[Opening Data shown section]

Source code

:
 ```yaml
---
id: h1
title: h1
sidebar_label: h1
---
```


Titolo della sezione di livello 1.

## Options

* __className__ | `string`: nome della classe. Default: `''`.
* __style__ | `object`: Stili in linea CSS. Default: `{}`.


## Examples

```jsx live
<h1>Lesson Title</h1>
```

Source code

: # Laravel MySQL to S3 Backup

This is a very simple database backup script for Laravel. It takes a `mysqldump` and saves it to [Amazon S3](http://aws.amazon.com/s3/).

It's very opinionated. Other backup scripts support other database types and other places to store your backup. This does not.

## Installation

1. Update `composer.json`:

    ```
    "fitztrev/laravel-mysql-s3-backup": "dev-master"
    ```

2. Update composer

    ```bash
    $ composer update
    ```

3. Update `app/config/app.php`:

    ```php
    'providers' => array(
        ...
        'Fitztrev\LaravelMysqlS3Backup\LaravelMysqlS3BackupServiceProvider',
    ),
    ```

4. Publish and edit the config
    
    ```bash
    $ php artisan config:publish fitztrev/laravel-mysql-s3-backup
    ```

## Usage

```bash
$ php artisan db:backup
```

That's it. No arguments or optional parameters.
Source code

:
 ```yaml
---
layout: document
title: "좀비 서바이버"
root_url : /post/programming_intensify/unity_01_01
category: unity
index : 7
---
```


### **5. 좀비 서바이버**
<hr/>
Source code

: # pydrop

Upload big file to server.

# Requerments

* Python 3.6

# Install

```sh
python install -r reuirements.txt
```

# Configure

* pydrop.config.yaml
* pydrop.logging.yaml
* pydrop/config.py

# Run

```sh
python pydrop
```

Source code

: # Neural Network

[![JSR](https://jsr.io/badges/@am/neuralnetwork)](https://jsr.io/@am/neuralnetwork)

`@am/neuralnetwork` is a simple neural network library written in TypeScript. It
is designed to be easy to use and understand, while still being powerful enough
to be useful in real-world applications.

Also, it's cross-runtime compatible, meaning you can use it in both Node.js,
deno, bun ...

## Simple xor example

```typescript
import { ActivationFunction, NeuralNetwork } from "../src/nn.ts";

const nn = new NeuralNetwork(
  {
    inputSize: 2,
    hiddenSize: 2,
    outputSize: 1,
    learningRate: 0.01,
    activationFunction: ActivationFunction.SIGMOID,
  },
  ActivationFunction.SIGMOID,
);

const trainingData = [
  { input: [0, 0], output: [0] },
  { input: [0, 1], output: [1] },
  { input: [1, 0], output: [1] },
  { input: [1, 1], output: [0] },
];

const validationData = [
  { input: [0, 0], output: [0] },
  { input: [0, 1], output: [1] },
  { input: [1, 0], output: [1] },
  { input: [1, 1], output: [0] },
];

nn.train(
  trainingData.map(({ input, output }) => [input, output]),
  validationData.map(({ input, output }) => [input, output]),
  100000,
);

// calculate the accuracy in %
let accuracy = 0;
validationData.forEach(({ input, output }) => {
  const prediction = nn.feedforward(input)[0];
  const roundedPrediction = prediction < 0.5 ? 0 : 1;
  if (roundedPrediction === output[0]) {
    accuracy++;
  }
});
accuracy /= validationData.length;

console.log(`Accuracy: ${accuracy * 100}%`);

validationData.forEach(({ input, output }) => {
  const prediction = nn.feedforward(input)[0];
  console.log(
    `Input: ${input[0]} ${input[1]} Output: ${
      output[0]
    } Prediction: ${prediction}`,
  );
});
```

[Closing Data shown section]
[Opening Data shown section]

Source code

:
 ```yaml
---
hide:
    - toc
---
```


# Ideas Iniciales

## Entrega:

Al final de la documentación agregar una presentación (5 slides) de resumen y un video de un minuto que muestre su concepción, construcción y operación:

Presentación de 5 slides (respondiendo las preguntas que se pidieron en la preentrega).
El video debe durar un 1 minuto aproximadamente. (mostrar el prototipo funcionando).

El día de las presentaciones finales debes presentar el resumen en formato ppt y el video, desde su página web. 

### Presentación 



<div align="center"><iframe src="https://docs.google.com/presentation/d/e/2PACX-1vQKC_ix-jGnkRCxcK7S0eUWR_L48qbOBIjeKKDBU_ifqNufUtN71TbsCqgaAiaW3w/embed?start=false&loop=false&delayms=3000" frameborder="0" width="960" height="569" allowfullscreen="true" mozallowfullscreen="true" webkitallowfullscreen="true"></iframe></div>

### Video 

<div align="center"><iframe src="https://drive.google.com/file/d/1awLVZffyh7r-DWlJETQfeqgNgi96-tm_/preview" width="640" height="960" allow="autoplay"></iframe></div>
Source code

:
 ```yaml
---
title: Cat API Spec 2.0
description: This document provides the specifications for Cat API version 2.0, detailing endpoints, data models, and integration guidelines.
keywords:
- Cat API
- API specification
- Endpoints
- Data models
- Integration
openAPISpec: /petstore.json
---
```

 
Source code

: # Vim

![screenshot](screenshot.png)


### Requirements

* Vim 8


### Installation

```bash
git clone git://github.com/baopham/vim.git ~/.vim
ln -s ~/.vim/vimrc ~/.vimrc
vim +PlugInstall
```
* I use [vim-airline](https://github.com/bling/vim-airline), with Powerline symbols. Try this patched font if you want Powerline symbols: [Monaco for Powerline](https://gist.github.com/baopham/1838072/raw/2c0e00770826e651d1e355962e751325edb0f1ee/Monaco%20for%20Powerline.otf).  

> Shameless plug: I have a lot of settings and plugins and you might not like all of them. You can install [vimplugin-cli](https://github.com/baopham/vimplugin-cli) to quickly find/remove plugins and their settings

[Closing Data shown section]
[Opening Data shown section]

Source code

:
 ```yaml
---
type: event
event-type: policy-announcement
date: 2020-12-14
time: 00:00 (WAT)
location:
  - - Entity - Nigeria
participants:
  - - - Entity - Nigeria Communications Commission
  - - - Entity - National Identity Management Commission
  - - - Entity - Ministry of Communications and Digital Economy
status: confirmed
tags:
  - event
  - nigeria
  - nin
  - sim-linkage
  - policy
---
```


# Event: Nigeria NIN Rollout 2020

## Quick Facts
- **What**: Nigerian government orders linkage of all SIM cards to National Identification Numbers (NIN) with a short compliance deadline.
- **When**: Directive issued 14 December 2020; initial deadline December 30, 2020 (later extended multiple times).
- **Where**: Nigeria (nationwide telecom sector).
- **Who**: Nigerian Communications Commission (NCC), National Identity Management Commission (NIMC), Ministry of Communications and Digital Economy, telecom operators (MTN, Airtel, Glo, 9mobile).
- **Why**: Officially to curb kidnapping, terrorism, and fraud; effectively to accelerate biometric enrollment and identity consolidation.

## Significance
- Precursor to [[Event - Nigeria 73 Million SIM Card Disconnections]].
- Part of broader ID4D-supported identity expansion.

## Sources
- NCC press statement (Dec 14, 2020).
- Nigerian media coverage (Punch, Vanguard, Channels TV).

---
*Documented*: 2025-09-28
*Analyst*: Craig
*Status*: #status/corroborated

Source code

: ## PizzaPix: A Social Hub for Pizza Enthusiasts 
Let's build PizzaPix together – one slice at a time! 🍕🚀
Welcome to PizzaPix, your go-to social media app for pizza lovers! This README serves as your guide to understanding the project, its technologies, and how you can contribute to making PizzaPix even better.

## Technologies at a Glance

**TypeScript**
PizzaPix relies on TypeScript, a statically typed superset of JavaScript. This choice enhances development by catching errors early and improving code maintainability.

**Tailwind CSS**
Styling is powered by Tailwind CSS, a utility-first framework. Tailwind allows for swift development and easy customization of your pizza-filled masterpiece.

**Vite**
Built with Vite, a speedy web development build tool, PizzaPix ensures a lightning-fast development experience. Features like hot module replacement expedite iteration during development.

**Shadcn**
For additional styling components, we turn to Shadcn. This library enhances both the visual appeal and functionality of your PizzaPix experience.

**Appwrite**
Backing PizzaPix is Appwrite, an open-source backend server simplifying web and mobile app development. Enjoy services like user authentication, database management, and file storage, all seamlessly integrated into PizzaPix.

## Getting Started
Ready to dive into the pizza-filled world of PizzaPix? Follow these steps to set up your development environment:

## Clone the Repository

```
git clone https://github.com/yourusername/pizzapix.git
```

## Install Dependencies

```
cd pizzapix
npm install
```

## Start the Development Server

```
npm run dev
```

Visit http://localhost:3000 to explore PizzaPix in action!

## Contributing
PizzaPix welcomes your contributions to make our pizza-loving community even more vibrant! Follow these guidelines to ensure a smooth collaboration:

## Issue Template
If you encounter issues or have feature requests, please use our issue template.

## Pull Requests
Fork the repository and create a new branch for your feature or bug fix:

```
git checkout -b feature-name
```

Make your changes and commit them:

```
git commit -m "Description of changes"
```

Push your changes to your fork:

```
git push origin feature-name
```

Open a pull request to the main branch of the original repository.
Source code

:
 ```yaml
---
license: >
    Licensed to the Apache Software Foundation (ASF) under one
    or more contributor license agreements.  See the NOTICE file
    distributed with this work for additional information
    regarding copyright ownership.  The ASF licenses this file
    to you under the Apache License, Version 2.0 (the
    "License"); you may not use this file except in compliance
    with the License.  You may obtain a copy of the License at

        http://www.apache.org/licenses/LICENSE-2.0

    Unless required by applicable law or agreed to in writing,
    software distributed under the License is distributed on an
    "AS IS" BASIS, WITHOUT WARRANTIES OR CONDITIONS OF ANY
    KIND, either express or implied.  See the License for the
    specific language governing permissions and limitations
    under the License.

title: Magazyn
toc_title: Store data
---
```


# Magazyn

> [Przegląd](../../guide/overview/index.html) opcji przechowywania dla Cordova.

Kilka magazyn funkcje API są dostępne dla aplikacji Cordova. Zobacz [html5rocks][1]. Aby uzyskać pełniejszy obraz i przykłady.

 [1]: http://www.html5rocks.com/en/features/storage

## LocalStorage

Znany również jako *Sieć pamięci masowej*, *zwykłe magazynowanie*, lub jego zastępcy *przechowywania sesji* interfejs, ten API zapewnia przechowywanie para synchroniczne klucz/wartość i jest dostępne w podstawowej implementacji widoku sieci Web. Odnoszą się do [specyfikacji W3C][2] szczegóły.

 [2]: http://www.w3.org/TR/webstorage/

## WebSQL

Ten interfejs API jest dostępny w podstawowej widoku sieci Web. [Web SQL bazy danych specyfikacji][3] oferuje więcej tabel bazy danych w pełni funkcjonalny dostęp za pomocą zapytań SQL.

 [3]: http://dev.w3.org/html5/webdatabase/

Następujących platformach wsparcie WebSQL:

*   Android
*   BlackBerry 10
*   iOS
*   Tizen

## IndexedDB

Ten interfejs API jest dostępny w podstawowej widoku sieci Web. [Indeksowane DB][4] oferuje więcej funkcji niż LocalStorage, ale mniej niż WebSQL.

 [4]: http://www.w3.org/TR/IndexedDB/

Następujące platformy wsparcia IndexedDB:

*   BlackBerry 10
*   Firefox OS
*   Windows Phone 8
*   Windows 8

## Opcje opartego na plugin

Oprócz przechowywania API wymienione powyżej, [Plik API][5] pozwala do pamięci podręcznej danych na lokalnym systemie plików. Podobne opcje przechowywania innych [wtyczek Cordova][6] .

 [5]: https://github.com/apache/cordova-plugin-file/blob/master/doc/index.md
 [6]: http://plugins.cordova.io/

[Closing Data shown section]

Task details: When a line of the records has the word "iframe", pick it out and copy it.

Response for this exercise:
<div align="center"><iframe src="https://docs.google.com/presentation/d/e/2PACX-1vQKC_ix-jGnkRCxcK7S0eUWR_L48qbOBIjeKKDBU_ifqNufUtN71TbsCqgaAiaW3w/embed?start=false&loop=false&delayms=3000" frameborder="0" width="960" height="569" allowfullscreen="true" mozallowfullscreen="true" webkitallowfullscreen="true"></iframe></div>
<div align="center"><iframe src="https://drive.google.com/file/d/1awLVZffyh7r-DWlJETQfeqgNgi96-tm_/preview" width="640" height="960" allow="autoplay"></iframe></div>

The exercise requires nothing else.